+++ Exercise data

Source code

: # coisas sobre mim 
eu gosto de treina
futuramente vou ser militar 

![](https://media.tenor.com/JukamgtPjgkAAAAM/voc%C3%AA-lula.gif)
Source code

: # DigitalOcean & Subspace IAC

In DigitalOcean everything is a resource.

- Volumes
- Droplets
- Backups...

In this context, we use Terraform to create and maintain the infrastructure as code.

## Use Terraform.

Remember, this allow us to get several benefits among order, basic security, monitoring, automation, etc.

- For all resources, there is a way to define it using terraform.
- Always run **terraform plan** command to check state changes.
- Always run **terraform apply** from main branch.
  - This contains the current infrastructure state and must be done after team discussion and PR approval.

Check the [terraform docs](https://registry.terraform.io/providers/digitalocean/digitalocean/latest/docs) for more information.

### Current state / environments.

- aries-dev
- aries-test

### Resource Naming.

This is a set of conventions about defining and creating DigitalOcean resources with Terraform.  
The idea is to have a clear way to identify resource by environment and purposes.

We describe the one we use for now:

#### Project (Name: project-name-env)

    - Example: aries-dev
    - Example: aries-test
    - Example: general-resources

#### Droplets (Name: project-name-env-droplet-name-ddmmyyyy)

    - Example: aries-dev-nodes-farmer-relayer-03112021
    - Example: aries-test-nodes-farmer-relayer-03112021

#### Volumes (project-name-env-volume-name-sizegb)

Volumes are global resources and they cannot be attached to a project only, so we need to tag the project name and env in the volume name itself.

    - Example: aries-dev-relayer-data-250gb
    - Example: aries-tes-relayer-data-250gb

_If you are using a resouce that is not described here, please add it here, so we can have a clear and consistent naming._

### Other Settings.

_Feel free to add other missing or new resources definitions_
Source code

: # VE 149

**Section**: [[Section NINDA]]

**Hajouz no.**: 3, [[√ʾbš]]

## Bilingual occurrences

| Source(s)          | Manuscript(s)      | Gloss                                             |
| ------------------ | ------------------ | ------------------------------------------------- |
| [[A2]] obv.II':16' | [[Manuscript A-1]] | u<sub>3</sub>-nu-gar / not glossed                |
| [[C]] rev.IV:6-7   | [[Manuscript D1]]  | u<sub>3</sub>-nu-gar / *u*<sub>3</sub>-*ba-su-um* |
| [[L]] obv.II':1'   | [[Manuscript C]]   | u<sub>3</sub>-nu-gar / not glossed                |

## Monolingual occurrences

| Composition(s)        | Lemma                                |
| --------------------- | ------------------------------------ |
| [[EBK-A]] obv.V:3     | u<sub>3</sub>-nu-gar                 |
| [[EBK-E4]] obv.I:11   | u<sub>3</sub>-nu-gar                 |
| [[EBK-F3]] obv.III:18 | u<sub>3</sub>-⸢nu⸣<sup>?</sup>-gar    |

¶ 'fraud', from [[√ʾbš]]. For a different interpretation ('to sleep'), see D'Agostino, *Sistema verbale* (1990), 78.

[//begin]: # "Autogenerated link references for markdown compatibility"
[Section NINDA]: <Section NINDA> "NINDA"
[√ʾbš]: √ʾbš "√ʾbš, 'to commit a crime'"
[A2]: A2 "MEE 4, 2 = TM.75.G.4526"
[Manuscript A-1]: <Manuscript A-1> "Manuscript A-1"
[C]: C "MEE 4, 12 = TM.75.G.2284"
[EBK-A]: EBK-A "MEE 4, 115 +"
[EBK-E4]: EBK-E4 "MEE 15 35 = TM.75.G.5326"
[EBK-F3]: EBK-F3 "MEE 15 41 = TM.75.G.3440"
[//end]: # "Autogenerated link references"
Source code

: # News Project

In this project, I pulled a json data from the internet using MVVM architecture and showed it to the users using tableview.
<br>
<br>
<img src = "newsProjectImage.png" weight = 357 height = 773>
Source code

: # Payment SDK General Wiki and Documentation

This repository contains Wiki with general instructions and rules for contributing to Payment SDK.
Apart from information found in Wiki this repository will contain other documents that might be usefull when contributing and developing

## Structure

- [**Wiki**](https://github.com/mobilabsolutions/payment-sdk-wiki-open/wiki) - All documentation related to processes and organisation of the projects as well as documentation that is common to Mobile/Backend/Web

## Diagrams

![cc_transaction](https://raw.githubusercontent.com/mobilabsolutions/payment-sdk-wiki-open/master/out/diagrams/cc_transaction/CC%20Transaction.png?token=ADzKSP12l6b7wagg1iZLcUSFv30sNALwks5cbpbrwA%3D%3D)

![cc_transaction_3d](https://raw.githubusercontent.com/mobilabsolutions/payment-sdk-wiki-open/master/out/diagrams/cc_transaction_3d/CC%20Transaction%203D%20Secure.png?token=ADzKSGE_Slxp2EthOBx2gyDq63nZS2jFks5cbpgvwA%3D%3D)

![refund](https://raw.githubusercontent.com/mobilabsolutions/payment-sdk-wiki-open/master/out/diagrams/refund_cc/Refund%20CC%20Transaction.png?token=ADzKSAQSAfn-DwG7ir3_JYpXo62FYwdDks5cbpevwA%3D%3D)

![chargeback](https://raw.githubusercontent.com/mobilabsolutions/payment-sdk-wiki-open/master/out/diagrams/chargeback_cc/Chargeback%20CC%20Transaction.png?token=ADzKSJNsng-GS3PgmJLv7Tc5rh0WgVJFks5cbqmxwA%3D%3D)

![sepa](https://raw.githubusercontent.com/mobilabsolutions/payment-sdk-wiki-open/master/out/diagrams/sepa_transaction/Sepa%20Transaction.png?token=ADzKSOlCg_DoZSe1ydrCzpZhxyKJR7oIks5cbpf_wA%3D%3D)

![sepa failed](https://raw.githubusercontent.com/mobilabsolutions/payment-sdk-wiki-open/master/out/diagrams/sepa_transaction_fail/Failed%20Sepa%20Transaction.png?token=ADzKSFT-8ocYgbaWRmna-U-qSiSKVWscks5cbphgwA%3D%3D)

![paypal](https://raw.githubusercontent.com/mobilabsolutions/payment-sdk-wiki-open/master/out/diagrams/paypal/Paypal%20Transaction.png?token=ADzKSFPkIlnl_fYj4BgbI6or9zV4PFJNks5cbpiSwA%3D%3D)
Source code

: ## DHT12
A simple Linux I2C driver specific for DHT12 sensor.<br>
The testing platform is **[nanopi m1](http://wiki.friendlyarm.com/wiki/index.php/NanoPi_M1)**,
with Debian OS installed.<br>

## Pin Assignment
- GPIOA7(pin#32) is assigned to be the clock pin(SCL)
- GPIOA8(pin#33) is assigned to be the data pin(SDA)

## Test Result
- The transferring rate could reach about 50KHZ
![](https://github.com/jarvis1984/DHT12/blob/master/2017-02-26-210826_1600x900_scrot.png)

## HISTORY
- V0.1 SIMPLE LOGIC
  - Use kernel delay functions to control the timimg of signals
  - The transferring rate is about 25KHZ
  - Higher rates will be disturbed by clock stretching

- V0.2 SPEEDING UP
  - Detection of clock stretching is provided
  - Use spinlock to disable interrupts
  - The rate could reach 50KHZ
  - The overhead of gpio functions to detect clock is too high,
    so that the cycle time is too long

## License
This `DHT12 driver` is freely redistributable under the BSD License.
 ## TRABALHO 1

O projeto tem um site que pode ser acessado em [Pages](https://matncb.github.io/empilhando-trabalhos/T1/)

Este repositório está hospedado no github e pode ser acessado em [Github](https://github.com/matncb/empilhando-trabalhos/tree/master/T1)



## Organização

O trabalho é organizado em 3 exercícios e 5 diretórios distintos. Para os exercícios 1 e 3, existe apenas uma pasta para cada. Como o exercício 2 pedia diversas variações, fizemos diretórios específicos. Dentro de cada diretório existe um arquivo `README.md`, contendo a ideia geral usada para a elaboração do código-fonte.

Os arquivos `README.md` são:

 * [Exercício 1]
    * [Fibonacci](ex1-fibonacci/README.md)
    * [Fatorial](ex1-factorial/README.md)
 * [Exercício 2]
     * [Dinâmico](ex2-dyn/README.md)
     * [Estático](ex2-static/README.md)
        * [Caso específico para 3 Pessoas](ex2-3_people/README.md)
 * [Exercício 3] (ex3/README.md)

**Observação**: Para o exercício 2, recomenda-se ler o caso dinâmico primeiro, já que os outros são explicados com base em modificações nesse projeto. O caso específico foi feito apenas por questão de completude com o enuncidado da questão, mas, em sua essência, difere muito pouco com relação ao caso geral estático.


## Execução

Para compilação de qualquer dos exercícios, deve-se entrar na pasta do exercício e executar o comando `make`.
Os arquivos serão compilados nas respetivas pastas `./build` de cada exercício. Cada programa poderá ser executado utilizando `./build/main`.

++++++

Exercise directions
A word-for-word copy of the entries, from the first line through the line containing "- Always run **terraform apply**", is the whole answer.

Task result
Source code

: # coisas sobre mim 
eu gosto de treina
futuramente vou ser militar 

![](https://media.tenor.com/JukamgtPjgkAAAAM/voc%C3%AA-lula.gif)
Source code

: # DigitalOcean & Subspace IAC

In DigitalOcean everything is a resource.

- Volumes
- Droplets
- Backups...

In this context, we use Terraform to create and maintain the infrastructure as code.

## Use Terraform.

Remember, this allow us to get several benefits among order, basic security, monitoring, automation, etc.

- For all resources, there is a way to define it using terraform.
- Always run **terraform plan** command to check state changes.
- Always run **terraform apply** from main branch.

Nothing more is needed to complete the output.